В ответ он ничего не услышал — произнеся единственную фразу, человек снова закрыл глаза. «Чего молчишь, лежачий? — ласково сказал Манко. — Ты что, не заметил, как я по тебе проехал? Я тебя почувствовал, а ты меня нет?» Он вдруг увидел, как «лежачий», не открывая глаза, полез в карман брюк... Что-то блеснуло и распахнулось там — в руке, и Манко перестал думать. Он быстро наступил на руку, лежачий схватил его за ногу другой рукой и вдруг сам оказался на ногах...

Если бы он, по крайней мере, не зашипел после этого, как кот, и не стал в эту дурацкую стойку... Манко, возможно, и не обрушился на него так, как будто это был не человек, а проросший сквозь асфальт кусок кошмара... А так, глядя сверху на кровавое месиво, Лёня теперь уже вообще не знал — что и думать... Кто это сделал?
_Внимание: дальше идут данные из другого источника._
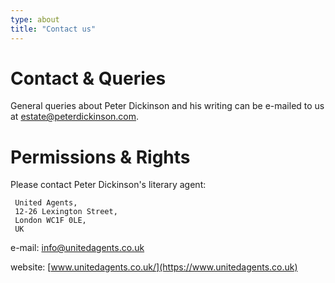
 ```yaml
---
type: about
title: "Contact us"
---
```


Contact & Queries
==========
General queries about Peter Dickinson and his writing can be e-mailed to us at [estate@peterdickinson.com](mailto:estate@peterdickinson.com).

Permissions & Rights
==========
Please contact Peter Dickinson's literary agent:

     United Agents,
     12-26 Lexington Street,
     London WC1F 0LE,
     UK

e-mail: [info@unitedagents.co.uk](mailto:info@unitedagents.co.uk)

website: [www.unitedagents.co.uk/](https://www.unitedagents.co.uk)
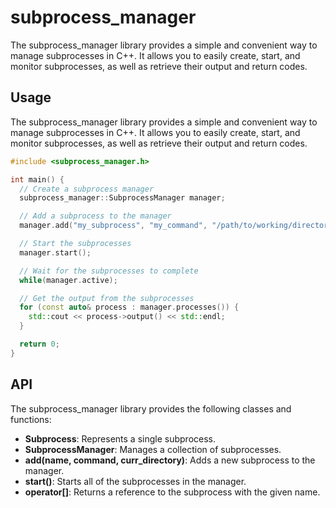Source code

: # subprocess_manager
The subprocess_manager library provides a simple and convenient way to manage subprocesses in C++. It allows you to easily create, start, and monitor subprocesses, as well as retrieve their output and return codes.
## Usage
The subprocess_manager library provides a simple and convenient way to manage subprocesses in C++. It allows you to easily create, start, and monitor subprocesses, as well as retrieve their output and return codes.

```cpp
#include <subprocess_manager.h>

int main() {
  // Create a subprocess manager
  subprocess_manager::SubprocessManager manager;

  // Add a subprocess to the manager
  manager.add("my_subprocess", "my_command", "/path/to/working/directory");

  // Start the subprocesses
  manager.start();

  // Wait for the subprocesses to complete
  while(manager.active);

  // Get the output from the subprocesses
  for (const auto& process : manager.processes()) {
    std::cout << process->output() << std::endl;
  }

  return 0;
}
```

## API
The subprocess_manager library provides the following classes and functions:

- **Subprocess**: Represents a single subprocess.
- **SubprocessManager**: Manages a collection of subprocesses.
- **add(name, command, curr_directory)**: Adds a new subprocess to the manager.
- **start()**: Starts all of the subprocesses in the manager.
- **operator[]**: Returns a reference to the subprocess with the given name.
Он сам? Или хаммер? «Сам ты хаммер», — услышал он... Свой собственный голос... Поддал ногой раздавленный мобильник, наклонился и пощупал пульс... Выпустил руку и пошёл от тела, пятясь... В последний момент резко развернулся и пропустил машину... Чёрная тойота пронеслась в сантиметре от его живота, но Манко показалось — прямо сквозь...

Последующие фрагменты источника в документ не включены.